I wrote an NDIS 6.20 Miniport driver that has worked well for several years on Windows 7 and 2012. Recently I tried to install it on Windows 2012 R2. It installed successfully, but it hangs Device Manager when I try to disable it. Log output shows that Windows 2012 calls my driver’s MiniportHalt and Unload callbacks. Unfortunately, 2012 R2 calls MiniportHalt which returns normally, and then never calls Unload. At that point, it is possible to kill DeviceManager, but the machine will not reboot normally. It requires a hardware reset.

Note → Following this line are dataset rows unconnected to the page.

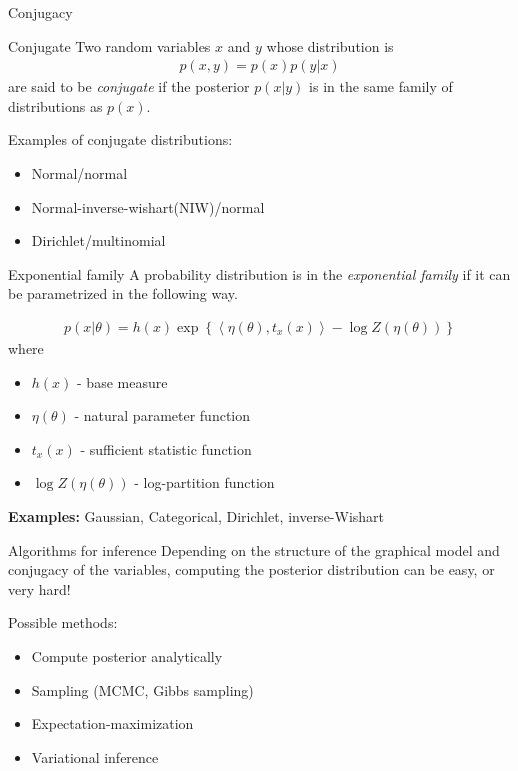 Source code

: \documentclass[10pt, compress]{beamer}
\begin{document}
\begin{frame}{Conjugacy}
  \begin{block}{Conjugate}
    Two random variables $x$ and $y$ whose distribution is
    \begin{align*}p(x, y) = p(x)p(y | x)\end{align*} are said to be
      \emph{conjugate} if the posterior $p(x | y)$
    is in the same family of distributions as $p(x)$.
  \end{block}
  \pause
  Examples of conjugate distributions:
  \begin{itemize}
    \item Normal/normal
      \pause
    \item Normal-inverse-wishart(NIW)/normal
      \pause
    \item Dirichlet/multinomial
  \end{itemize}
\end{frame}

\begin{frame}{Exponential family}
  A probability distribution is in the \emph{exponential family}
  if it can be parametrized in the following way.

  \pause

  \begin{align*}
    p(x | \theta) = h(x)\exp\left\{\left\langle\eta(\theta), t_x(x)\right\rangle - \log Z(\eta(\theta))\right\}
  \end{align*}
  where
  \begin{itemize}
      \pause
    \item $h(x)$ - base measure
      \pause
    \item $\eta(\theta)$ - natural parameter function
      \pause
    \item $t_x(x)$ - sufficient statistic function
      \pause
    \item $\log Z(\eta(\theta))$ - log-partition function
  \end{itemize}
  \pause
  \textbf{Examples:} Gaussian, Categorical, Dirichlet, inverse-Wishart
\end{frame}

\begin{frame}{Algorithms for inference}
  Depending on the structure of the graphical model
  and conjugacy of the variables, computing the posterior distribution
  can be easy, or very hard!

  \pause
  Possible methods:
  \begin{itemize}
    \item<2-> Compute posterior analytically
      \pause
    \item<3-> Sampling (MCMC, Gibbs sampling)
      \pause
    \item<4-> Expectation-maximization
      \pause
    \item<5->\alert<6->{Variational inference}
  \end{itemize}
  \pause
\end{frame}
\end{document}
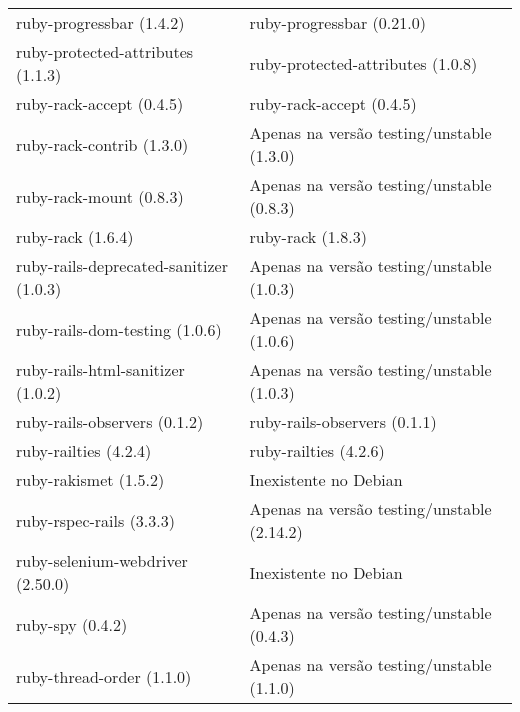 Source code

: \begin{anexosenv}
\begin{longtable}[H]{l|l}
        ruby-progressbar (1.4.2)                         & ruby-progressbar (0.21.0)                                         \\
        ruby-protected-attributes (1.1.3)                & ruby-protected-attributes (1.0.8)                                  \\
        ruby-rack-accept (0.4.5)                         & ruby-rack-accept (0.4.5)                                  \\
        ruby-rack-contrib (1.3.0)                        & Apenas na versão testing/unstable (1.3.0)                                  \\
        ruby-rack-mount (0.8.3)                          & Apenas na versão testing/unstable (0.8.3)                                  \\
        ruby-rack (1.6.4)                                & ruby-rack (1.8.3)                                  \\
        ruby-rails-deprecated-sanitizer (1.0.3)          & Apenas na versão testing/unstable (1.0.3)                                  \\
        ruby-rails-dom-testing (1.0.6)                   & Apenas na versão testing/unstable (1.0.6)                                  \\
        ruby-rails-html-sanitizer (1.0.2)                & Apenas na versão testing/unstable (1.0.3)                                  \\
        ruby-rails-observers (0.1.2)                     & ruby-rails-observers (0.1.1)                                  \\
        ruby-railties (4.2.4)                            & ruby-railties (4.2.6)                                  \\
        ruby-rakismet (1.5.2)                            & Inexistente no Debian                                  \\
        ruby-rspec-rails (3.3.3)                         & Apenas na versão testing/unstable (2.14.2)                                  \\
        ruby-selenium-webdriver (2.50.0)                 & Inexistente no Debian                                  \\
        ruby-spy (0.4.2)                                 & Apenas na versão testing/unstable (0.4.3)                                  \\
        ruby-thread-order (1.1.0)                        & Apenas na versão testing/unstable (1.1.0)                                  \\

\end{longtable}
\end{anexosenv}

I read online where Windows might not call DriverUnload if there was an outstanding IRP or DeviceObject reference. I commented out most of the code in my driver to test this theory. At this point, my driver has very little active code left. Now it only does the following:
- Call NdisMRegisterMiniportDriver
- Allocate memory for adapter instance and add to global list
- Call NdisMSetMiniportAttributes to set registration and general attributes
- Fail every SendNetBufferLists request
- In MiniportHalt, remove adapter instance from global list and free memory
- If DriverUnload is called, then call NdisMDeregisterMiniportDriver
Unfortunately, step 6 does not occur on 2012 R2.
I applied all important Windows updates to the 2012 R2 machine. I didn’t see any relevant changes between NDIS 6.20 and 6.30, but I changed the version numbers on my driver anyway. I switched build tools from WDK 8.1 to WDK 10. None of these steps fixed the problem.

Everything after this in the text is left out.